Four genetic operators are used: parent selection, recombination, mutation
and survivor selection. Each one of them was selected after a series of experiments as
to which will perform better under the given issue.
Overall, this approach is faster in finding approximate answers to the queries and
given the fact that the Semantic Web still has its problems this type of approximate
calculation could prove useful and even better than traditional methods.
2.4 Semantic Web Reasoning by Swarm Intelligence [7]
Swarm intelligence is a technique in which groups of agents work together
towards reaching a common goal. Each of them respects simple rules and although
there is no centralized control they manage to self-organize and interact with each
other and with the environment to reach some degree of global artificial intelligence.
This technique is inspired by models found in nature like ant and termite colonies,
bird flocks, fish schools etc.
Semantic Web reasoners should be able to access all the data available on the
web and be capable of accessing it in any format (RDF, XML, OWL .etc) but as the
data is constantly changing this scope might be harder to reach. Swarm intelligence
has the property that it is decentralized and self-organizing being able to make use
with ease of new data or old modified data. It is also robust and scalable which make
it a candidate technique in obtaining optimized reasoning performance for the
Semantic Web.
In their paper K.Dentler et al. propose a new method of reasoning the web in
which a swarm of agents traverse an RDF graph and each one of the agents represents
a reasoning rule. The RDF graph is looked at as an interconnected network where
each node is an object and each edge is a property. By walking the edges of the graph
they are able to distribute the relationship rules to the individuals, each one of them
applying one single rule. When they find a path that respects the condition of that rule
they locally add a new derived triple to the graph. Traditionally this approach is
implemented by indexing all the resulted triples and merging the results of multiple
queries. In the method presented no indexing is used, technique which leads to
efficiency improvements but also leads to redundancy as the agents have to sometime
follow unnecessary paths.
Even though the experiments in [7] are just a proof of concept the basic idea that
swarm intelligence can significantly improve the way Semantic Web reasoners work
remains. The distributivity, robustness and scalability of this nature inspired model
and the results of these experiments are reason enough to continue research in this
direction.
5. 3 Artificial Neural Networks
Neural networks are inspired by the configuration of biological neural
networks and are essentially a multi-layered hierarchic structure where any two
processing units can communicate. Each neuron is represented by a node in the
network and each node holds a primitive function. The way in which these functions
are composed is strictly given by topology of the network. If weights are associated to
each connection in the network then different weight values produce various results.
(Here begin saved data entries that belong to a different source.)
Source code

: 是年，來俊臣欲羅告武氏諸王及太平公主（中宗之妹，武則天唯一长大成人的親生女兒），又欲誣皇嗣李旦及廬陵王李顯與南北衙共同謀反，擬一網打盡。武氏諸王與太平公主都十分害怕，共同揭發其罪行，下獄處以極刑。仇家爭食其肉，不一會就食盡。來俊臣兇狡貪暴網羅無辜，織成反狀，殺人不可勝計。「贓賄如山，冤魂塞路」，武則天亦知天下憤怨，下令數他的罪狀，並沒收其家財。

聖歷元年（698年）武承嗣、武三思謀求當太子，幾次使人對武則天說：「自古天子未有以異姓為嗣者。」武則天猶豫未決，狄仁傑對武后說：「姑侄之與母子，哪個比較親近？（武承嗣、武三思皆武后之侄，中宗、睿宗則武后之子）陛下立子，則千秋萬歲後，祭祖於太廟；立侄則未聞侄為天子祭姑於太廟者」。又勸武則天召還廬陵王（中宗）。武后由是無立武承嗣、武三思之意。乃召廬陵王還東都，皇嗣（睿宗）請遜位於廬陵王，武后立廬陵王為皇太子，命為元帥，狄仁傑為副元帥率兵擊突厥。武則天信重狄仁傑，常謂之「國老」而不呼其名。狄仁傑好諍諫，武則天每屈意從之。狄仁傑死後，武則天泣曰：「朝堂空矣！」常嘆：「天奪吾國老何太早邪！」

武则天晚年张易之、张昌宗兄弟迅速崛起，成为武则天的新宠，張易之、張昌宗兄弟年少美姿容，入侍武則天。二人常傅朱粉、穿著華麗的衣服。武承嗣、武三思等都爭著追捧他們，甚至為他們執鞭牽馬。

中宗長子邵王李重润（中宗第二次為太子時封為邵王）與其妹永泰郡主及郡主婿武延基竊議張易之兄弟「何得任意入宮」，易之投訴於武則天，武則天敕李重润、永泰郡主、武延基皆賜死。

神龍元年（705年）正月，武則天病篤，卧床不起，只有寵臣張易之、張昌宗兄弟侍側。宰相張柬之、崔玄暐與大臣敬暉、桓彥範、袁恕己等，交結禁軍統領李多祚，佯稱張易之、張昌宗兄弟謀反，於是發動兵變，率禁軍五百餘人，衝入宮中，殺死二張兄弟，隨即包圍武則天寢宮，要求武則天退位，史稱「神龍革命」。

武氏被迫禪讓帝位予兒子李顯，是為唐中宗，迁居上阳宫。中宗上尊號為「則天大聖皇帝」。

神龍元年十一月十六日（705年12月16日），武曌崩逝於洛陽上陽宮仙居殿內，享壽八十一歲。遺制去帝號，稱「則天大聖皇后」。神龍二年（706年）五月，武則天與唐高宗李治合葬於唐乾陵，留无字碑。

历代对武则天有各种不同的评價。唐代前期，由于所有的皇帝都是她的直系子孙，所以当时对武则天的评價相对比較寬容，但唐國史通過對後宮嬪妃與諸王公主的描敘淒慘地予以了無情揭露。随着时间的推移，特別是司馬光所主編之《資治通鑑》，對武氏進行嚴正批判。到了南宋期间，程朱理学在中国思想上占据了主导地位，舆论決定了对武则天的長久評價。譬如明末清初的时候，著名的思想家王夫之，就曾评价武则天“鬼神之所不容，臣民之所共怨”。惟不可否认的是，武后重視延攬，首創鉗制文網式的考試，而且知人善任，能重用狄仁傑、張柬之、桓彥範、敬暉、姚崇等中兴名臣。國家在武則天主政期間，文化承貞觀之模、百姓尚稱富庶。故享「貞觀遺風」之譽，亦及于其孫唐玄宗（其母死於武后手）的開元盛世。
Artificial neural networks have been successfully used in function
approximation, pattern and sequence recognition, economic applications such as
market trading and bankruptcy predictions, data processing, medical diagnosis and
others. They are capable of adaptive learning, self-organizing and real time operations
and represent a reliable and robust system used in a vast number of disciplines.
We will continue by studying applications of the artificial neural networks for the
Semantic Web and the way in which they improved or changed this domain.
3.1 Ontology Matching Using an Artificial Neural Network to Learn Weights [10]
Similar to genetic algorithms, artificial neural networks are another nature
inspired model which can be used to match ontologies. The majority of the ontology
alignment techniques are based on either rule-based or learning-based models both of
which have shortcomings. In the rule-based approach the schemas to be aligned are
represented as graphs or trees which require a significant number of traversals. The
learning based model requires much computational effort in order to train its learners.
Both of these issues become more important as the system is needed in working with
large schemas and dynamic environments. In addition to these efficiency
disadvantages the second model also requires human intervention as to setting the
weights of different aspects within the ontology. This is an error-prone practice and
requires effort in generating good, relevant data.
The authors of [10] propose a new artificial neural network based technique
in which the weights stated above are learned from the ontology schema instead of
being given a priori.
The algorithm creates a tree-dimensional vector, one dimension for each
concept taken into consideration (name, properties and relationships), which are
afterwards compared using different similarity methods.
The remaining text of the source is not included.